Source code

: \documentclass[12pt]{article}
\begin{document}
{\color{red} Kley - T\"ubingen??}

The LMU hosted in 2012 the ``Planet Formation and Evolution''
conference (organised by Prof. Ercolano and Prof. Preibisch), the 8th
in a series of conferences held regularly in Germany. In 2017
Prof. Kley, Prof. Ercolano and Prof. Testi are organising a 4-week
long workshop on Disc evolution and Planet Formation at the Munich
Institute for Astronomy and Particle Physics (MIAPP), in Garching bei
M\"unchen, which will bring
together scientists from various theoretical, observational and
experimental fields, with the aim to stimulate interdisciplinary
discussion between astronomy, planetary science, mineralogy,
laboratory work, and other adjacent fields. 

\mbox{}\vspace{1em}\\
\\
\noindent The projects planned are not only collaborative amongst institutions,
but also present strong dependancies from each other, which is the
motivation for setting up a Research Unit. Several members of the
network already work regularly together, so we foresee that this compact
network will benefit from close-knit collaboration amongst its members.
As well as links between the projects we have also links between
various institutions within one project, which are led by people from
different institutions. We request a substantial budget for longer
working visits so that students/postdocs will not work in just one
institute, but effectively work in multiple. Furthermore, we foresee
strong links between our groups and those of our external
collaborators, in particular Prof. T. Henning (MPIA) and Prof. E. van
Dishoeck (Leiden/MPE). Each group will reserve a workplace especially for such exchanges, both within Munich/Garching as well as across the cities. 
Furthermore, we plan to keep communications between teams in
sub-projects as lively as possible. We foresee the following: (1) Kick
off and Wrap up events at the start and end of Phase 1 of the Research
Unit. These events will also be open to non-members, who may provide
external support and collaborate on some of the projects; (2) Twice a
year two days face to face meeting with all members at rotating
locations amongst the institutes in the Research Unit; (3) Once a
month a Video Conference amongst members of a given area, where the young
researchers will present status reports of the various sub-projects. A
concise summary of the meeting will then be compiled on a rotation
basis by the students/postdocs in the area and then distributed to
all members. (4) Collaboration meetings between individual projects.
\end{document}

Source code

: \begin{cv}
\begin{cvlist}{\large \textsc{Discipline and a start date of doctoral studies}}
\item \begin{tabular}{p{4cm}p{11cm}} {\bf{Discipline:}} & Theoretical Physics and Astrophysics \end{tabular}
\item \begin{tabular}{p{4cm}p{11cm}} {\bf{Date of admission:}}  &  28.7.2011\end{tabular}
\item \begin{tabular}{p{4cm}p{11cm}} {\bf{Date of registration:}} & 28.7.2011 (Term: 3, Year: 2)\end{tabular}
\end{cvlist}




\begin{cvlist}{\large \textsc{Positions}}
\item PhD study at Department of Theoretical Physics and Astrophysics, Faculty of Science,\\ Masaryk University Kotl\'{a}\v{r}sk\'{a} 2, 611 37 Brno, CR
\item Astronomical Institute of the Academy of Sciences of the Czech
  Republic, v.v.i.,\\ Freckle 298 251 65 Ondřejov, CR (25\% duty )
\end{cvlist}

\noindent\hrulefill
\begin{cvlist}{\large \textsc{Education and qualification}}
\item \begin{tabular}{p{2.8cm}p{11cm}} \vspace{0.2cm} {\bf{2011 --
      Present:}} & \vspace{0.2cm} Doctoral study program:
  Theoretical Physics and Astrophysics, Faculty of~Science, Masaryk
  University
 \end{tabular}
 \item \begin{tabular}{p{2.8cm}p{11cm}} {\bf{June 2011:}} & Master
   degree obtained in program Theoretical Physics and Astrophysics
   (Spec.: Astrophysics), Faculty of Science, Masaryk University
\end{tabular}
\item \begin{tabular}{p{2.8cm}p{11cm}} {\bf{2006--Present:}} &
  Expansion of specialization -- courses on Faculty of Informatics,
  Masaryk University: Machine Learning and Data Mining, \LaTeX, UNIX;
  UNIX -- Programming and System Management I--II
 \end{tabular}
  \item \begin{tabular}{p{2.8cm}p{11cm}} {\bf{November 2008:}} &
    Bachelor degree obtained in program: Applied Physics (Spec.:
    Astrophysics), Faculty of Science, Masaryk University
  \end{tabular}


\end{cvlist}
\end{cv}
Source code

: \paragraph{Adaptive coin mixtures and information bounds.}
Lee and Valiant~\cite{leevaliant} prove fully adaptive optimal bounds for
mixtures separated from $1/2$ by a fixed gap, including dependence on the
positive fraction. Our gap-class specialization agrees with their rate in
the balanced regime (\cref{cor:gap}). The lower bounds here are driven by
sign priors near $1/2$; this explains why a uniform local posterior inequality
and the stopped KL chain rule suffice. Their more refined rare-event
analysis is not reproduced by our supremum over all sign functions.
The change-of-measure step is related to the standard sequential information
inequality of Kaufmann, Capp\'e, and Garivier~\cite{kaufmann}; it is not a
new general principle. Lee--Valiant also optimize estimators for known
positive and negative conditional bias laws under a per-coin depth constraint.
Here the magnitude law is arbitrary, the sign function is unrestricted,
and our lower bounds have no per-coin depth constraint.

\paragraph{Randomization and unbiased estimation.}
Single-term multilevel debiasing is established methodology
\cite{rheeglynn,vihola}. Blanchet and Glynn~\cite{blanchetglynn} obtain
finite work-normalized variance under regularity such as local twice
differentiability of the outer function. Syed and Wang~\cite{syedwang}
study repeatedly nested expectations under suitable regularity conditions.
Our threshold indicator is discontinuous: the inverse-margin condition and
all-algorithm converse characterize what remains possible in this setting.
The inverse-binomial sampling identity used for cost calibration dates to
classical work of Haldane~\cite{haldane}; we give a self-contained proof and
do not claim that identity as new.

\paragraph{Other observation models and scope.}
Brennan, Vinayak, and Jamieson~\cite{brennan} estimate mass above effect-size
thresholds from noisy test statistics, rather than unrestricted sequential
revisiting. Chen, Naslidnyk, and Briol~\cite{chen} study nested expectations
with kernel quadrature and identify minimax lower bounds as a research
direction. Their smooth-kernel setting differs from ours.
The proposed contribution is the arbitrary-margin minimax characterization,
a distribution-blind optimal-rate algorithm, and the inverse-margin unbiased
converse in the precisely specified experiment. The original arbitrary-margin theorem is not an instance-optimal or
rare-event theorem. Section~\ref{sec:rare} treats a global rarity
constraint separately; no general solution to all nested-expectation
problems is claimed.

[What to do]:
Please return the data above exactly as given.

[Task solution]:
Source code

: \documentclass[12pt]{article}
\begin{document}
{\color{red} Kley - T\"ubingen??}

The LMU hosted in 2012 the ``Planet Formation and Evolution''
conference (organised by Prof. Ercolano and Prof. Preibisch), the 8th
in a series of conferences held regularly in Germany. In 2017
Prof. Kley, Prof. Ercolano and Prof. Testi are organising a 4-week
long workshop on Disc evolution and Planet Formation at the Munich
Institute for Astronomy and Particle Physics (MIAPP), in Garching bei
M\"unchen, which will bring
together scientists from various theoretical, observational and
experimental fields, with the aim to stimulate interdisciplinary
discussion between astronomy, planetary science, mineralogy,
laboratory work, and other adjacent fields. 

\mbox{}\vspace{1em}\\
\\
\noindent The projects planned are not only collaborative amongst institutions,
but also present strong dependancies from each other, which is the
motivation for setting up a Research Unit. Several members of the
network already work regularly together, so we foresee that this compact
network will benefit from close-knit collaboration amongst its members.
As well as links between the projects we have also links between
various institutions within one project, which are led by people from
different institutions. We request a substantial budget for longer
working visits so that students/postdocs will not work in just one
institute, but effectively work in multiple. Furthermore, we foresee
strong links between our groups and those of our external
collaborators, in particular Prof. T. Henning (MPIA) and Prof. E. van
Dishoeck (Leiden/MPE). Each group will reserve a workplace especially for such exchanges, both within Munich/Garching as well as across the cities. 
Furthermore, we plan to keep communications between teams in
sub-projects as lively as possible. We foresee the following: (1) Kick
off and Wrap up events at the start and end of Phase 1 of the Research
Unit. These events will also be open to non-members, who may provide
external support and collaborate on some of the projects; (2) Twice a
year two days face to face meeting with all members at rotating
locations amongst the institutes in the Research Unit; (3) Once a
month a Video Conference amongst members of a given area, where the young
researchers will present status reports of the various sub-projects. A
concise summary of the meeting will then be compiled on a rotation
basis by the students/postdocs in the area and then distributed to
all members. (4) Collaboration meetings between individual projects.
\end{document}

Source code

: \begin{cv}
\begin{cvlist}{\large \textsc{Discipline and a start date of doctoral studies}}
\item \begin{tabular}{p{4cm}p{11cm}} {\bf{Discipline:}} & Theoretical Physics and Astrophysics \end{tabular}
\item \begin{tabular}{p{4cm}p{11cm}} {\bf{Date of admission:}}  &  28.7.2011\end{tabular}
\item \begin{tabular}{p{4cm}p{11cm}} {\bf{Date of registration:}} & 28.7.2011 (Term: 3, Year: 2)\end{tabular}
\end{cvlist}




\begin{cvlist}{\large \textsc{Positions}}
\item PhD study at Department of Theoretical Physics and Astrophysics, Faculty of Science,\\ Masaryk University Kotl\'{a}\v{r}sk\'{a} 2, 611 37 Brno, CR
\item Astronomical Institute of the Academy of Sciences of the Czech
  Republic, v.v.i.,\\ Freckle 298 251 65 Ondřejov, CR (25\% duty )
\end{cvlist}

\noindent\hrulefill
\begin{cvlist}{\large \textsc{Education and qualification}}
\item \begin{tabular}{p{2.8cm}p{11cm}} \vspace{0.2cm} {\bf{2011 --
      Present:}} & \vspace{0.2cm} Doctoral study program:
  Theoretical Physics and Astrophysics, Faculty of~Science, Masaryk
  University
 \end{tabular}
 \item \begin{tabular}{p{2.8cm}p{11cm}} {\bf{June 2011:}} & Master
   degree obtained in program Theoretical Physics and Astrophysics
   (Spec.: Astrophysics), Faculty of Science, Masaryk University
\end{tabular}
\item \begin{tabular}{p{2.8cm}p{11cm}} {\bf{2006--Present:}} &
  Expansion of specialization -- courses on Faculty of Informatics,
  Masaryk University: Machine Learning and Data Mining, \LaTeX, UNIX;
  UNIX -- Programming and System Management I--II
 \end{tabular}
  \item \begin{tabular}{p{2.8cm}p{11cm}} {\bf{November 2008:}} &
    Bachelor degree obtained in program: Applied Physics (Spec.:
    Astrophysics), Faculty of Science, Masaryk University
  \end{tabular}


\end{cvlist}
\end{cv}
Source code

: \paragraph{Adaptive coin mixtures and information bounds.}
Lee and Valiant~\cite{leevaliant} prove fully adaptive optimal bounds for
mixtures separated from $1/2$ by a fixed gap, including dependence on the
positive fraction. Our gap-class specialization agrees with their rate in
the balanced regime (\cref{cor:gap}). The lower bounds here are driven by
sign priors near $1/2$; this explains why a uniform local posterior inequality
and the stopped KL chain rule suffice. Their more refined rare-event
analysis is not reproduced by our supremum over all sign functions.
The change-of-measure step is related to the standard sequential information
inequality of Kaufmann, Capp\'e, and Garivier~\cite{kaufmann}; it is not a
new general principle. Lee--Valiant also optimize estimators for known
positive and negative conditional bias laws under a per-coin depth constraint.
Here the magnitude law is arbitrary, the sign function is unrestricted,
and our lower bounds have no per-coin depth constraint.

\paragraph{Randomization and unbiased estimation.}
Single-term multilevel debiasing is established methodology
\cite{rheeglynn,vihola}. Blanchet and Glynn~\cite{blanchetglynn} obtain
finite work-normalized variance under regularity such as local twice
differentiability of the outer function. Syed and Wang~\cite{syedwang}
study repeatedly nested expectations under suitable regularity conditions.
Our threshold indicator is discontinuous: the inverse-margin condition and
all-algorithm converse characterize what remains possible in this setting.
The inverse-binomial sampling identity used for cost calibration dates to
classical work of Haldane~\cite{haldane}; we give a self-contained proof and
do not claim that identity as new.

\paragraph{Other observation models and scope.}
Brennan, Vinayak, and Jamieson~\cite{brennan} estimate mass above effect-size
thresholds from noisy test statistics, rather than unrestricted sequential
revisiting. Chen, Naslidnyk, and Briol~\cite{chen} study nested expectations
with kernel quadrature and identify minimax lower bounds as a research
direction. Their smooth-kernel setting differs from ours.
The proposed contribution is the arbitrary-margin minimax characterization,
a distribution-blind optimal-rate algorithm, and the inverse-margin unbiased
converse in the precisely specified experiment. The original arbitrary-margin theorem is not an instance-optimal or
rare-event theorem. Section~\ref{sec:rare} treats a global rarity
constraint separately; no general solution to all nested-expectation
problems is claimed.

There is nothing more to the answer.